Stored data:
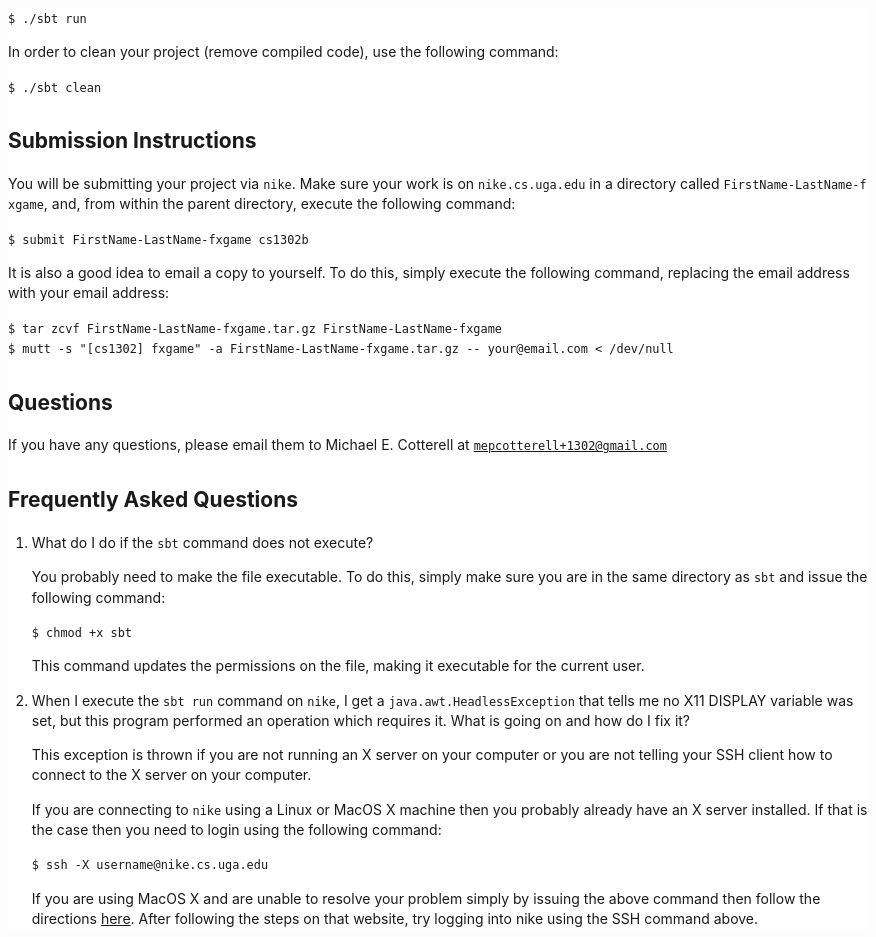     $ ./sbt run

In order to clean your project (remove compiled code), use the following command:

    $ ./sbt clean

## Submission Instructions

You will be submitting your project via <code>nike</code>. Make sure your 
work is on <code>nike.cs.uga.edu</code> in a directory called 
<code>FirstName-LastName-fxgame</code>, and, from within the parent directory, 
execute the following command:

    $ submit FirstName-LastName-fxgame cs1302b

It is also a good idea to email a copy to yourself. To do this, simply execute 
the following command, replacing the email address with your email address:

    $ tar zcvf FirstName-LastName-fxgame.tar.gz FirstName-LastName-fxgame
    $ mutt -s "[cs1302] fxgame" -a FirstName-LastName-fxgame.tar.gz -- your@email.com < /dev/null

## Questions

If you have any questions, please email them to Michael E. Cotterell at 
<code>mepcotterell+1302@gmail.com</code>

## Frequently Asked Questions

 1. What do I do if the <code>sbt</code> command does not execute?

    You probably need to make the file executable. To do this, simply make sure 
    you are in the same directory as <code>sbt</code> and issue the following
    command:

        $ chmod +x sbt

    This command updates the permissions on the file, making it executable for the
    current user.

 2. When I execute the <code>sbt run</code> command on <code>nike</code>, I get 
    a <code>java.awt.HeadlessException</code> that tells me no X11 DISPLAY 
    variable was set, but this program performed an operation which requires it.
    What is going on and how do I fix it?

    This exception is thrown if you are not running an X server on your computer
    or you are not telling your SSH client how to connect to the X server on
    your computer.

    If you are connecting to <code>nike</code> using a Linux or MacOS X machine
    then you probably already have an X server installed. If that is the case
    then you need to login using the following command:

        $ ssh -X username@nike.cs.uga.edu

    If you are using MacOS X and are unable to resolve your problem simply by
    issuing the above command then follow the directions [here](http://tutorialgenius.blogspot.com/2012/03/how-to-enable-x11-forwarding-with-ssh.html).
    After following the steps on that website, try logging into nike using the 
    SSH command above.
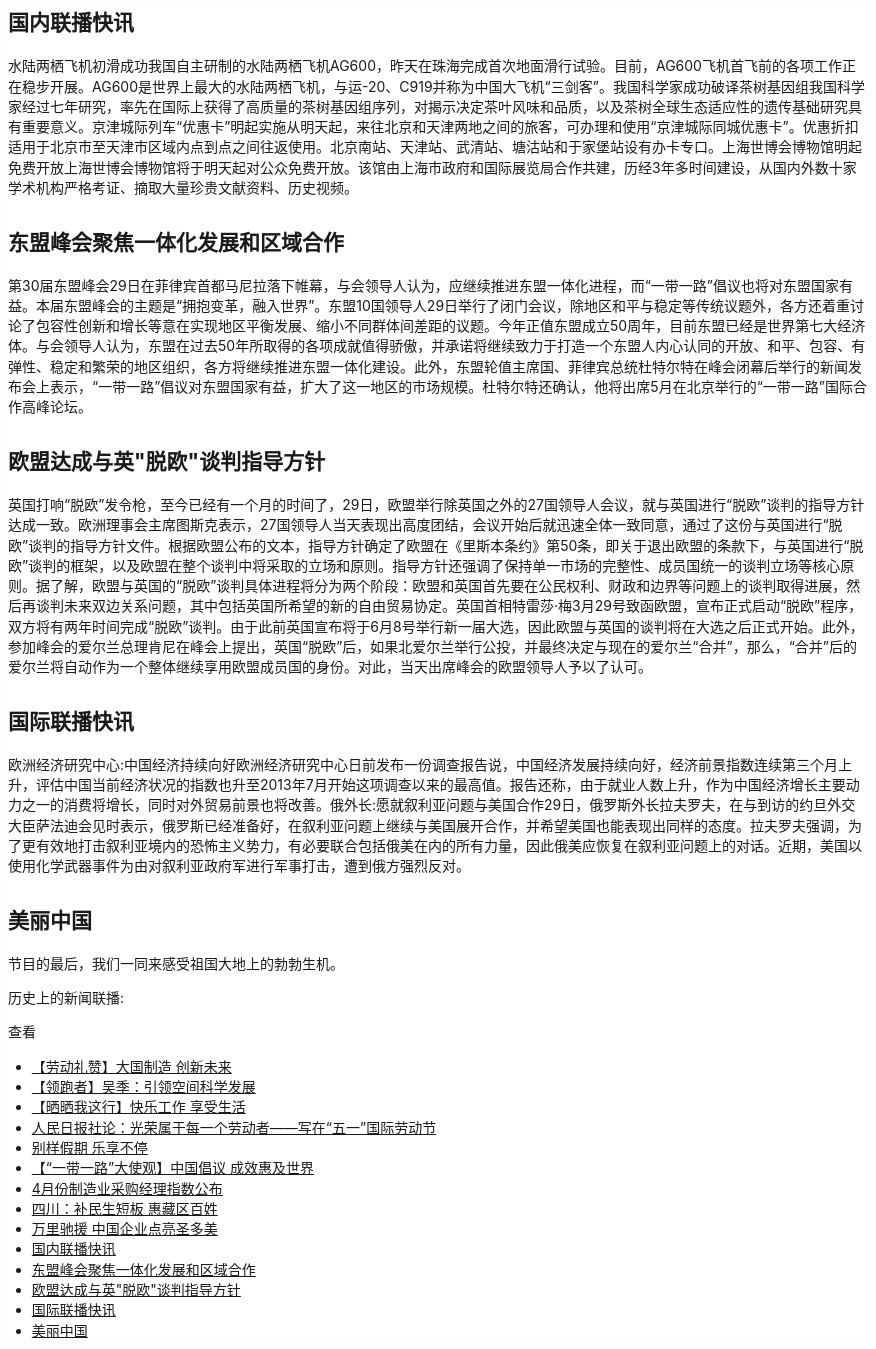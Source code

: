 
## 国内联播快讯


水陆两栖飞机初滑成功我国自主研制的水陆两栖飞机AG600，昨天在珠海完成首次地面滑行试验。目前，AG600飞机首飞前的各项工作正在稳步开展。AG600是世界上最大的水陆两栖飞机，与运-20、C919并称为中国大飞机“三剑客”。我国科学家成功破译茶树基因组我国科学家经过七年研究，率先在国际上获得了高质量的茶树基因组序列，对揭示决定茶叶风味和品质，以及茶树全球生态适应性的遗传基础研究具有重要意义。京津城际列车“优惠卡”明起实施从明天起，来往北京和天津两地之间的旅客，可办理和使用“京津城际同城优惠卡”。优惠折扣适用于北京市至天津市区域内点到点之间往返使用。北京南站、天津站、武清站、塘沽站和于家堡站设有办卡专口。上海世博会博物馆明起免费开放上海世博会博物馆将于明天起对公众免费开放。该馆由上海市政府和国际展览局合作共建，历经3年多时间建设，从国内外数十家学术机构严格考证、摘取大量珍贵文献资料、历史视频。


## 东盟峰会聚焦一体化发展和区域合作


第30届东盟峰会29日在菲律宾首都马尼拉落下帷幕，与会领导人认为，应继续推进东盟一体化进程，而“一带一路”倡议也将对东盟国家有益。本届东盟峰会的主题是“拥抱变革，融入世界”。东盟10国领导人29日举行了闭门会议，除地区和平与稳定等传统议题外，各方还着重讨论了包容性创新和增长等意在实现地区平衡发展、缩小不同群体间差距的议题。今年正值东盟成立50周年，目前东盟已经是世界第七大经济体。与会领导人认为，东盟在过去50年所取得的各项成就值得骄傲，并承诺将继续致力于打造一个东盟人内心认同的开放、和平、包容、有弹性、稳定和繁荣的地区组织，各方将继续推进东盟一体化建设。此外，东盟轮值主席国、菲律宾总统杜特尔特在峰会闭幕后举行的新闻发布会上表示，“一带一路”倡议对东盟国家有益，扩大了这一地区的市场规模。杜特尔特还确认，他将出席5月在北京举行的“一带一路”国际合作高峰论坛。


## 欧盟达成与英"脱欧"谈判指导方针


英国打响“脱欧”发令枪，至今已经有一个月的时间了，29日，欧盟举行除英国之外的27国领导人会议，就与英国进行“脱欧”谈判的指导方针达成一致。欧洲理事会主席图斯克表示，27国领导人当天表现出高度团结，会议开始后就迅速全体一致同意，通过了这份与英国进行“脱欧”谈判的指导方针文件。根据欧盟公布的文本，指导方针确定了欧盟在《里斯本条约》第50条，即关于退出欧盟的条款下，与英国进行“脱欧”谈判的框架，以及欧盟在整个谈判中将采取的立场和原则。指导方针还强调了保持单一市场的完整性、成员国统一的谈判立场等核心原则。据了解，欧盟与英国的“脱欧”谈判具体进程将分为两个阶段：欧盟和英国首先要在公民权利、财政和边界等问题上的谈判取得进展，然后再谈判未来双边关系问题，其中包括英国所希望的新的自由贸易协定。英国首相特雷莎·梅3月29号致函欧盟，宣布正式启动“脱欧”程序，双方将有两年时间完成“脱欧”谈判。由于此前英国宣布将于6月8号举行新一届大选，因此欧盟与英国的谈判将在大选之后正式开始。此外，参加峰会的爱尔兰总理肯尼在峰会上提出，英国“脱欧”后，如果北爱尔兰举行公投，并最终决定与现在的爱尔兰“合并”，那么，“合并”后的爱尔兰将自动作为一个整体继续享用欧盟成员国的身份。对此，当天出席峰会的欧盟领导人予以了认可。


## 国际联播快讯


欧洲经济研究中心:中国经济持续向好欧洲经济研究中心日前发布一份调查报告说，中国经济发展持续向好，经济前景指数连续第三个月上升，评估中国当前经济状况的指数也升至2013年7月开始这项调查以来的最高值。报告还称，由于就业人数上升，作为中国经济增长主要动力之一的消费将增长，同时对外贸易前景也将改善。俄外长:愿就叙利亚问题与美国合作29日，俄罗斯外长拉夫罗夫，在与到访的约旦外交大臣萨法迪会见时表示，俄罗斯已经准备好，在叙利亚问题上继续与美国展开合作，并希望美国也能表现出同样的态度。拉夫罗夫强调，为了更有效地打击叙利亚境内的恐怖主义势力，有必要联合包括俄美在内的所有力量，因此俄美应恢复在叙利亚问题上的对话。近期，美国以使用化学武器事件为由对叙利亚政府军进行军事打击，遭到俄方强烈反对。


## 美丽中国


节目的最后，我们一同来感受祖国大地上的勃勃生机。






历史上的新闻联播:

 查看
 

* [【劳动礼赞】大国制造 创新未来](#【劳动礼赞】大国制造-创新未来)
* [【领跑者】吴季：引领空间科学发展](#【领跑者】吴季：引领空间科学发展)
* [【晒晒我这行】快乐工作 享受生活](#【晒晒我这行】快乐工作-享受生活)
* [人民日报社论：光荣属于每一个劳动者——写在“五一”国际劳动节](#人民日报社论：光荣属于每一个劳动者——写在“五一”国际劳动节)
* [别样假期 乐享不停](#别样假期-乐享不停)
* [【“一带一路”大使观】中国倡议 成效惠及世界](#【“一带一路”大使观】中国倡议-成效惠及世界)
* [4月份制造业采购经理指数公布](#4月份制造业采购经理指数公布)
* [四川：补民生短板 惠藏区百姓](#四川：补民生短板-惠藏区百姓)
* [万里驰援 中国企业点亮圣多美](#万里驰援-中国企业点亮圣多美)
* [国内联播快讯](#国内联播快讯)
* [东盟峰会聚焦一体化发展和区域合作](#东盟峰会聚焦一体化发展和区域合作)
* [欧盟达成与英"脱欧"谈判指导方针](#欧盟达成与英-脱欧-谈判指导方针)
* [国际联播快讯](#国际联播快讯)
* [美丽中国](#美丽中国)
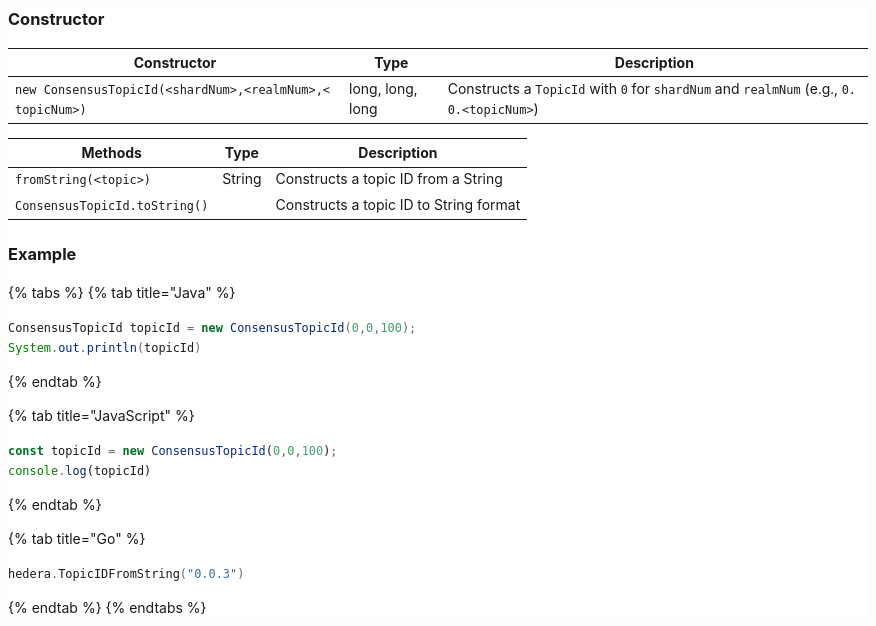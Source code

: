 ### Constructor

| **Constructor**                                          | **Type**         | **Description**                                                                        |
| -------------------------------------------------------- | ---------------- | -------------------------------------------------------------------------------------- |
| `new ConsensusTopicId(<shardNum>,<realmNum>,<topicNum>)` | long, long, long | Constructs a `TopicId` with `0` for `shardNum` and `realmNum` (e.g., `0.0.<topicNum>`) |

| **Methods**                   | **Type** | **Description**                        |
| ----------------------------- | -------- | -------------------------------------- |
| `fromString(<topic>)`         | String   | Constructs a topic ID from a String    |
| `ConsensusTopicId.toString()` |          | Constructs a topic ID to String format |

### Example

{% tabs %}
{% tab title="Java" %}
```java
ConsensusTopicId topicId = new ConsensusTopicId(0,0,100);
System.out.println(topicId)
```
{% endtab %}

{% tab title="JavaScript" %}
```javascript
const topicId = new ConsensusTopicId(0,0,100);
console.log(topicId)
```
{% endtab %}

{% tab title="Go" %}
```go
hedera.TopicIDFromString("0.0.3")
```
{% endtab %}
{% endtabs %}

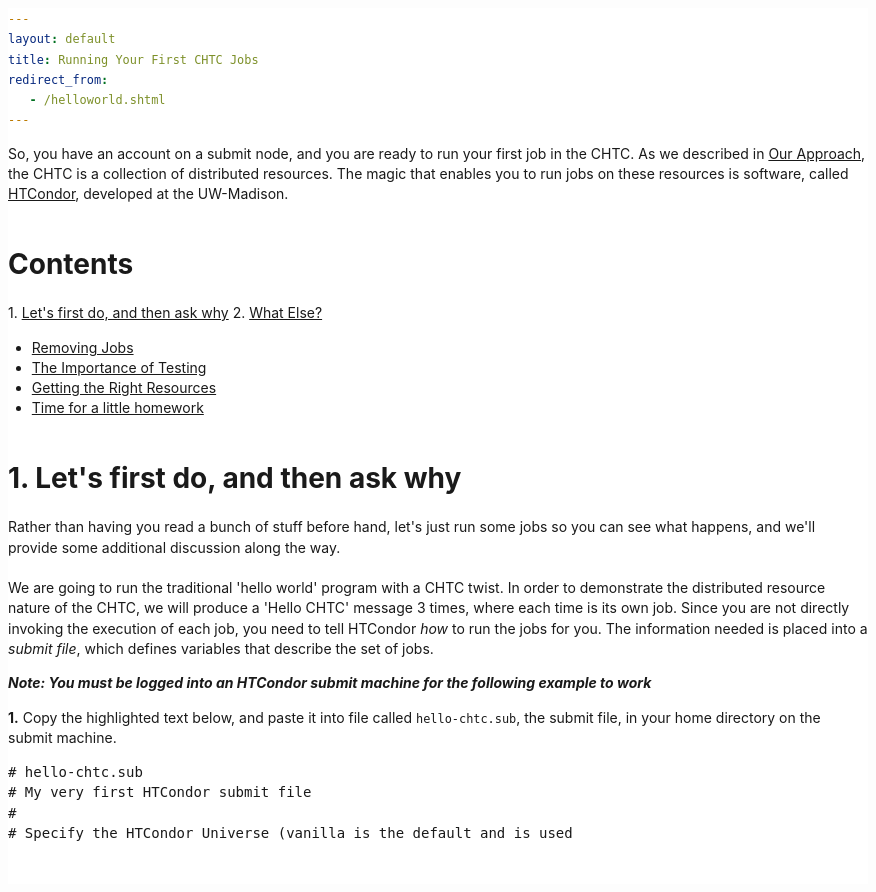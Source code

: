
 ```yaml
---
layout: default
title: Running Your First CHTC Jobs
redirect_from:
   - /helloworld.shtml
---
```


<p>
So, you have an account on a submit node,
and you are ready to run your first job in the CHTC. 
As we described in <a href="/approach.shtml">Our Approach</a>, 
the CHTC is a collection of distributed resources. 
The magic that enables you to run jobs on these resources is software, 
called <a href="http://research.cs.wisc.edu/htcondor/">HTCondor</a>,
developed at the UW-Madison.
</p>	
	
<h1>Contents</h1>
1.  <a href="#first">Let's first do, and then ask why</a>
2.  <a href="#else">What Else?</a>
    <ul>
    <li><a href="#remove">Removing Jobs</a></li>	
    <li><a href="#importance">The Importance of Testing</a></li>
    <li><a href="#resource">Getting the Right Resources</a></li>	
    <li><a href="#homework">Time for a little homework</a></li>
    </ul>

<a name="first"></a>
<h1>1. Let's first do, and then ask why</h1>
<p>
Rather than having you read a bunch of stuff before hand, 
let's just run some jobs so you can see what happens,
 and we'll provide some additional discussion along the way. 
</br></br>
We are going to run the traditional 'hello world' program with a CHTC twist.
In order to demonstrate the distributed resource nature of the CHTC, 
we will produce a 'Hello CHTC' message 3 times, where each time is its own job.
 Since you are not directly invoking the execution of each job, 
you need to tell HTCondor <i>how</i> to run the jobs for you. 
The information needed is placed into a <i>submit file</i>, which
 defines variables that describe the set of jobs.
</p>
<p>
<strong><i>Note: You must be logged into an HTCondor submit machine 
for the following example to work</i></strong>
<p>
<b>1.</b> Copy the highlighted text below,
and paste it into file called <code>hello-chtc.sub</code>, the submit file,
 in your home directory on the submit machine.
</p>
<pre class="sub">
# hello-chtc.sub
# My very first HTCondor submit file
#
# Specify the HTCondor Universe (vanilla is the default and is used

How to complete this task> Once the line with "### Example" is found in the data above, reproduce it and each line after it exactly, through the line with "and you are". Omit the pictures.

Worked solution>
### Example

{% tabs %}
{% tab title="Java" %}
```java
ConsensusTopicId topicId = new ConsensusTopicId(0,0,100);
System.out.println(topicId)
```
{% endtab %}

{% tab title="JavaScript" %}
```javascript
const topicId = new ConsensusTopicId(0,0,100);
console.log(topicId)
```
{% endtab %}

{% tab title="Go" %}
```go
hedera.TopicIDFromString("0.0.3")
```
{% endtab %}
{% endtabs %}

Source code

:
 ```yaml
---
layout: default
title: Running Your First CHTC Jobs
redirect_from:
   - /helloworld.shtml
---
```


<p>
So, you have an account on a submit node,
and you are ready to run your first job in the CHTC. 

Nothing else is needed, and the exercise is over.